August 2017 I was raped by someone I was dating. This had happened at the very beginning when we started dating. I had gone over his house and we were outside talking in my car. He asked me if I wanted to get off I said yes thinking we were just going to be sitting outside on the porch. (It was my first time going inside his house)He took me into his house to his room and we started making out. He reached to unbutton my jeans and I told him to stop. He kept asking me why and I just kept telling him i didnt want to I kept saying no multiple times. I was embarrassed to tell him I was on my period. He wasn’t taking no for an answer so I finally just told him I was on my period thinking he was going to stop trying to take off my jeans but he just said “I’ll use a condom” “there’s a first time for everything”. He just had his way and took advantage of me, I was in shock, I froze. I started crying in silence he didn’t even notice he kept going. He stopped after a while and I put my clothes on and then he wanted to have sex again a few minutes later. I didn’t want to i told him no but he had his way again. I went along with it for a bit but then he started hurting me so I told him to stop and his response was “you could finish but I can’t?” I didn’t know what to say or do so I just laid there until he was done. I was so confused after that night. I remember getting home and going to bed crying and waking up crying the morning after.
We still kept dating after that but I never brought up that night because I felt that he was going to say that I wanted it too or tell me I’m exaggerating. Maybe like almost 2 months after that night he cheated on me. And I finally had the guts to tell him and he never apologized or anything.

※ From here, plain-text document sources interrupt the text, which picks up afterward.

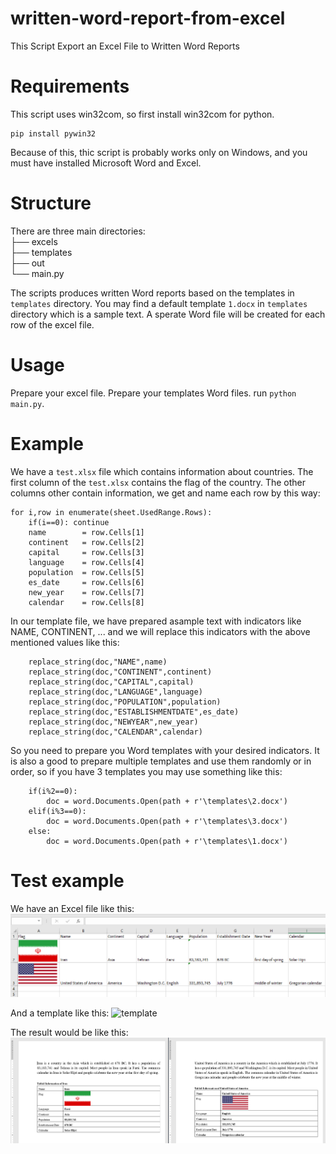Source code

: # written-word-report-from-excel
This Script Export an Excel File to Written Word Reports

# Requirements
This script uses win32com, so first install win32com for python.
```
pip install pywin32
```

Because of this, thic script is probably works only on Windows, and you must have installed Microsoft Word and Excel.

# Structure
There are three main directories:  
├── excels  
├── templates  
├── out  
└── main.py   

The scripts produces written Word reports based on the templates in `templates` directory.
You may find a default template `1.docx` in `templates` directory which is a sample text.
A sperate Word file will be created for each row of the excel file.

# Usage
Prepare your excel file. Prepare your templates Word files. run `python main.py`.

# Example
We have a `test.xlsx` file which contains information about countries. The first column of the `test.xlsx` contains the flag of the country.
The other columns other contain information, we get and name each row by this way:
```
for i,row in enumerate(sheet.UsedRange.Rows):
    if(i==0): continue
    name        = row.Cells[1]
    continent   = row.Cells[2]
    capital     = row.Cells[3]
    language    = row.Cells[4]
    population  = row.Cells[5]
    es_date     = row.Cells[6]
    new_year    = row.Cells[7]
    calendar    = row.Cells[8]
```

In our template file, we have prepared asample text with indicators like NAME, CONTINENT, ... and we will replace this indicators with the above mentioned values like this:
```
    replace_string(doc,"NAME",name)
    replace_string(doc,"CONTINENT",continent)
    replace_string(doc,"CAPITAL",capital)
    replace_string(doc,"LANGUAGE",language)
    replace_string(doc,"POPULATION",population)
    replace_string(doc,"ESTABLISHMENTDATE",es_date)
    replace_string(doc,"NEWYEAR",new_year)
    replace_string(doc,"CALENDAR",calendar)
```

So you need to prepare you Word templates with your desired indicators. 
It is also a good to prepare multiple templates and use them randomly or in order, so if you have 3 templates you may use something like this:
```
    if(i%2==0):
        doc = word.Documents.Open(path + r'\templates\2.docx')
    elif(i%3==0):
        doc = word.Documents.Open(path + r'\templates\3.docx')
    else:
        doc = word.Documents.Open(path + r'\templates\1.docx')
```

# Test example
We have an Excel file like this:
![excel](https://github.com/shahind/written-word-report-from-excel/blob/5cb9e47b6f427f4f57daf2394eb0c1ceb13b331f/excel.png)

And a template like this:
![template](https://github.com/shahind/written-word-report-from-excel/5cb9e47b6f427f4f57daf2394eb0c1ceb13b331f/word.png)

The result would be like this:
![result](https://github.com/shahind/written-word-report-from-excel/blob/5cb9e47b6f427f4f57daf2394eb0c1ceb13b331f/out.png)
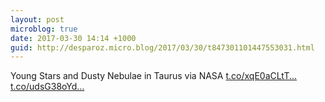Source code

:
 ```yaml
---
layout: post
microblog: true
date: 2017-03-30 14:14 +1000
guid: http://desparoz.micro.blog/2017/03/30/t847301101447553031.html
---
```

Young Stars and Dusty Nebulae in Taurus via NASA [t.co/xqE0aCLtT...](https://t.co/xqE0aCLtTQ) [t.co/udsG38oYd...](https://t.co/udsG38oYdW)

It’s been 4 months and I have had moments where I break down and feel angry towards myself. I can’t believe I gave him a chance after he took advantage of me. I did try to seek for counseling 2 months after that happened but I never ended up going because I felt that what happened to me wasn’t “that bad” For a while and still sometimes to this day i feel like it wasn’t rape since we still hooked up three times after that. I still feel confused.